The show has aired 80 episodes since August 2018 and has a healthy audience of people looking for clarity. The episodes feature a number of guests from the skincare community and cover topics ranging from the way boozing affects your skin, whether popular brands live up to the hype to discussing body-positivity issues such as cellulite. Going back to the benefit of meaningful social media connections, Charlie also credits Instagram for leading her to help produce political podcast, The Breakdown by Julia Belle. Which similarly sets out to deliver jargon-free, accessible updates this time from the political sphere – a world renowned for being alienating and impenetrable to the average person.
Becoming an artist, especially one selling work, was never something Charlie had planned to do before now, “I’ve always enjoyed art but first of all, I’m definitely not an artist!” she coyly explains to me. “I’ve always found that it was quite an exclusive thing to get involved in and since I’m so far removed from feeling like a part of that culture, I’m really just creating work for myself.”
“I’m not painting for any reason other than sitting down to just experiment and play.

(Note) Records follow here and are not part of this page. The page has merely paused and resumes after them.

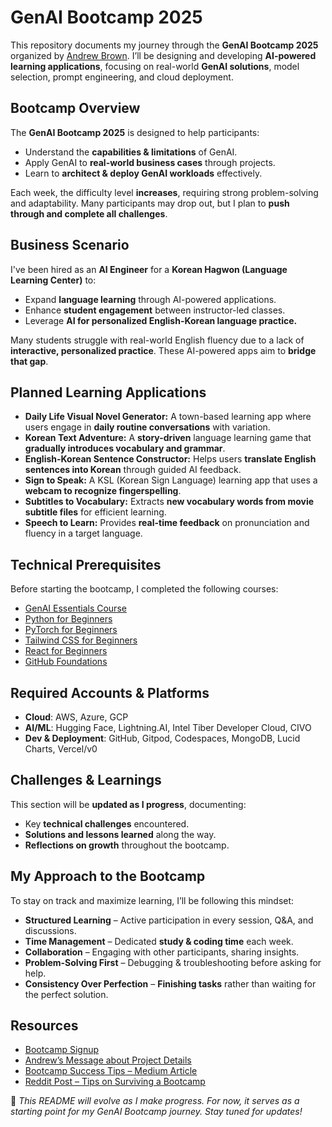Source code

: # GenAI Bootcamp 2025  

This repository documents my journey through the **GenAI Bootcamp 2025** organized by [Andrew Brown](https://www.exampro.co/). I’ll be designing and developing **AI-powered learning applications**, focusing on real-world **GenAI solutions**, model selection, prompt engineering, and cloud deployment.  

## **Bootcamp Overview**  

The **GenAI Bootcamp 2025** is designed to help participants:  

- Understand the **capabilities & limitations** of GenAI.  
- Apply GenAI to **real-world business cases** through projects.  
- Learn to **architect & deploy GenAI workloads** effectively.  

Each week, the difficulty level **increases**, requiring strong problem-solving and adaptability. Many participants may drop out, but I plan to **push through and complete all challenges**.  

## **Business Scenario**  

I've been hired as an **AI Engineer** for a **Korean Hagwon (Language Learning Center)** to:

- Expand **language learning** through AI-powered applications.
- Enhance **student engagement** between instructor-led classes.
- Leverage **AI for personalized English-Korean language practice.**

Many students struggle with real-world English fluency due to a lack of **interactive, personalized practice**. These AI-powered apps aim to **bridge that gap**.

## **Planned Learning Applications**

- **Daily Life Visual Novel Generator:** A town-based learning app where users engage in **daily routine conversations** with variation.
- **Korean Text Adventure:** A **story-driven** language learning game that **gradually introduces vocabulary and grammar**.
- **English-Korean Sentence Constructor:** Helps users **translate English sentences into Korean** through guided AI feedback.
- **Sign to Speak:** A KSL (Korean Sign Language) learning app that uses a **webcam to recognize fingerspelling**.
- **Subtitles to Vocabulary:** Extracts **new vocabulary words from movie subtitle files** for efficient learning.
- **Speech to Learn:** Provides **real-time feedback** on pronunciation and fluency in a target language.
 

## **Technical Prerequisites**  

Before starting the bootcamp, I completed the following courses:  

- [GenAI Essentials Course](https://youtu.be/nJ25yl34Uqw?si=L1GJpRbU3eDorYR3)  
- [Python for Beginners](https://www.youtube.com/watch?v=eWRfhZUzrAc&list=PLWKjhJtqVAbnqBxcdjVGgT3uVR10bzTEB)  
- [PyTorch for Beginners](https://www.youtube.com/watch?v=V_xro1bcAuA)  
- [Tailwind CSS for Beginners](https://www.youtube.com/watch?v=ft30zcMlFao)  
- [React for Beginners](https://www.youtube.com/watch?v=DLX62G4lc44&list=PLWKjhJtqVAbkArDMazoARtNz1aMwNWmvC)  
- [GitHub Foundations](https://www.youtube.com/watch?v=Jdc0i7RcBv8&t=1462s)  

## **Required Accounts & Platforms**  

- **Cloud**: AWS, Azure, GCP  
- **AI/ML**: Hugging Face, Lightning.AI, Intel Tiber Developer Cloud, CIVO  
- **Dev & Deployment**: GitHub, Gitpod, Codespaces, MongoDB, Lucid Charts, Vercel/v0  

## **Challenges & Learnings**  

This section will be **updated as I progress**, documenting:  

- Key **technical challenges** encountered.  
- **Solutions and lessons learned** along the way.  
- **Reflections on growth** throughout the bootcamp.  

## **My Approach to the Bootcamp**  

To stay on track and maximize learning, I’ll be following this mindset:  

- **Structured Learning** – Active participation in every session, Q&A, and discussions.  
- **Time Management** – Dedicated **study & coding time** each week.  
- **Collaboration** – Engaging with other participants, sharing insights.  
- **Problem-Solving First** – Debugging & troubleshooting before asking for help.  
- **Consistency Over Perfection** – **Finishing tasks** rather than waiting for the perfect solution.  

## **Resources**  

- [Bootcamp Signup](https://genai.cloudprojectbootcamp.com/)
- [Andrew’s Message about Project Details](https://youtu.be/Tae4osFwWXQ)  
- [Bootcamp Success Tips – Medium Article](https://medium.com/@aeh.herman/my-bootcamp-experience-or-how-to-succeed-in-bootcamps-by-trying-really-hard-eb7514241387)  
- [Reddit Post – Tips on Surviving a Bootcamp](https://www.reddit.com/r/learnprogramming/comments/p6ke33/about_to_take_a_full_immersive_coding_bootcamp/)  

📌 *This README will evolve as I make progress. For now, it serves as a starting point for my GenAI Bootcamp journey. Stay tuned for updates!*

I’m still learning the rest, this wasn’t a process that began by me wanting to sell my art; I got into that part accidentally.”

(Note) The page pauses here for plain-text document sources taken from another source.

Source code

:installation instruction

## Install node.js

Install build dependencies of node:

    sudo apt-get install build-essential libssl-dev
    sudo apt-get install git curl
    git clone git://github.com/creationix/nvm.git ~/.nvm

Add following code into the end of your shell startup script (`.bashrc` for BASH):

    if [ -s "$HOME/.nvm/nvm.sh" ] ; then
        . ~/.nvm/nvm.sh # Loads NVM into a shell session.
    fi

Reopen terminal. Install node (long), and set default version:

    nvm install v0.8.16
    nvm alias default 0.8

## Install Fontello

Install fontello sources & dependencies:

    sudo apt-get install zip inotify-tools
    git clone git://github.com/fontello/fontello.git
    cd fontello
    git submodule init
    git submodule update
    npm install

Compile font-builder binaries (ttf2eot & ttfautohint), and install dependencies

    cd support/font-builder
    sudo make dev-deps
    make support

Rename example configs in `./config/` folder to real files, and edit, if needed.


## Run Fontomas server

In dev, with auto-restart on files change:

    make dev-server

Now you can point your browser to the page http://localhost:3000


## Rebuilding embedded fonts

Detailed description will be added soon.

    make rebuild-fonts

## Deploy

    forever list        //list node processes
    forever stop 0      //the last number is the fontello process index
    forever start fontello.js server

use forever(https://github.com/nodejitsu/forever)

Charlie’s paintings are largely abstract in form, with soothing colour palettes and textures created using acrylic impasto. “I’ve always preferred abstract artworks because of their use of colour and texture, that tends to be what catches my attention rather than a specific artist. However, my all-time favourite piece of art is L’Escargot (the Snail) by Matisse.” On the subject of hard shelled creatures, another available print of Charlie’s paintings is the tongue-in-cheek titled Monsieur Crabs, which features a claw depicted in the red and blue of the French flag; a current favourite colour combination of Charlie’s.
When asked what inspired the subject, she tells me an amusing anecdote, “when lockdown was first announced and everyone was bulk-buying products like toilet roll, I’d gone to the local supermarket just to try and get whatever I could since the shelves were empty at home. As I walked down the aisles there already was just nothing left, except one shelf that was relatively untouched – a full display of Lobster; obviously no one was wanting to spend £20 on a Lobster tail!”

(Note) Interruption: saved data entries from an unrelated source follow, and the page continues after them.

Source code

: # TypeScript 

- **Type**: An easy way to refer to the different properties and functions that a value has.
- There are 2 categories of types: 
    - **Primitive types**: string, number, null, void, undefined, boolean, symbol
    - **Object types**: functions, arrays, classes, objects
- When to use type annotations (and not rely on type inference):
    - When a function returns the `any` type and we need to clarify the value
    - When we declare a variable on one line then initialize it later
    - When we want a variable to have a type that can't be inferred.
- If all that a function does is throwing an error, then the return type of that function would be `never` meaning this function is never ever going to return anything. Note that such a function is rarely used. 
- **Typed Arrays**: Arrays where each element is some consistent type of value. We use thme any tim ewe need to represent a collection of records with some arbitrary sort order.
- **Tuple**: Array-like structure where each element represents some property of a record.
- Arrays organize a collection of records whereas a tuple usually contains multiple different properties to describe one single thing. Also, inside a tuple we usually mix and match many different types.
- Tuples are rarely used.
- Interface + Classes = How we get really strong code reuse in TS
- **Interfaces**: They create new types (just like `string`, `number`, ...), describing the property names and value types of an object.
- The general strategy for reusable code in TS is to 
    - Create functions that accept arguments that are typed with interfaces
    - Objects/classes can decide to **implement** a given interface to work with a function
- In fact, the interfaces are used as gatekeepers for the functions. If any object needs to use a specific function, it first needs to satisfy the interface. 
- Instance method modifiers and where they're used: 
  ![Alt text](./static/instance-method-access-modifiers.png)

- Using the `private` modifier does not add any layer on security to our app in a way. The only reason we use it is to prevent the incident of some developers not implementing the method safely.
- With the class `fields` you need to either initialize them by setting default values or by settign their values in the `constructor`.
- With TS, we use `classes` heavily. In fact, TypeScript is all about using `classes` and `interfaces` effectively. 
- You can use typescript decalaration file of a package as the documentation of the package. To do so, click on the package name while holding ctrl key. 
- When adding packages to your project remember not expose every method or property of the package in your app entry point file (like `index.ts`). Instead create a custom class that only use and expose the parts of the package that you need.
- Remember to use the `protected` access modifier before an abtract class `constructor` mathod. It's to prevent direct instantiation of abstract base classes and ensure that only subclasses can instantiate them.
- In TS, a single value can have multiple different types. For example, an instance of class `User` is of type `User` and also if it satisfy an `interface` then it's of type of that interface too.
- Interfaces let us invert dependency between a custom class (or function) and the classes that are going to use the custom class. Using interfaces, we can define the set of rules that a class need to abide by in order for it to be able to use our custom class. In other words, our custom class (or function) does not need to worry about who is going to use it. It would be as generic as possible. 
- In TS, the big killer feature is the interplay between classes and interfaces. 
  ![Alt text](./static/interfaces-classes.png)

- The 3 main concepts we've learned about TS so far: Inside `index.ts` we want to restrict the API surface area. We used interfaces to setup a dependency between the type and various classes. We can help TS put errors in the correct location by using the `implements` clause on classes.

|Monsieur Crabs, Charlie Perry, 2020.|
Arguably this whole period could be considered the great return of the hobby. Without the usual distractions – and exhaustion – of life on the go, most of us are finding ourselves turning to new, or returning to past, endeavours. Whether that be installing Duolingo for the fifth time (this time, after being home alone all day, that green owl feels more like a friend checking in) or, like Charlie, the most timeless pastime of adding pigment to canvas. “Painting is unlike anything else” she tells me, “I also really like cooking but I have to do that to survive, whereas I feel like there’s nothing quite as therapeutic as painting.”
Converting that practice into something profitable, even charitable, just seemed to be the next step. “I’m not painting for any reason other than sitting down to just experiment and play. I’m still learning the rest, this wasn’t a process that began by me wanting to sell my art; I got into that part accidentally.”
Since we are all spending a lot more time at home right now, we are naturally forming a new relationship with isolation. From that solitude, great work has already begun to emerge creating objects that will serve as reminders of a moment in time we will not soon forget. Hopefully, we will continue to see people like Charlie using their platform to help create a future that is more transparent, bright and supportive once we are all able to return to the world outside.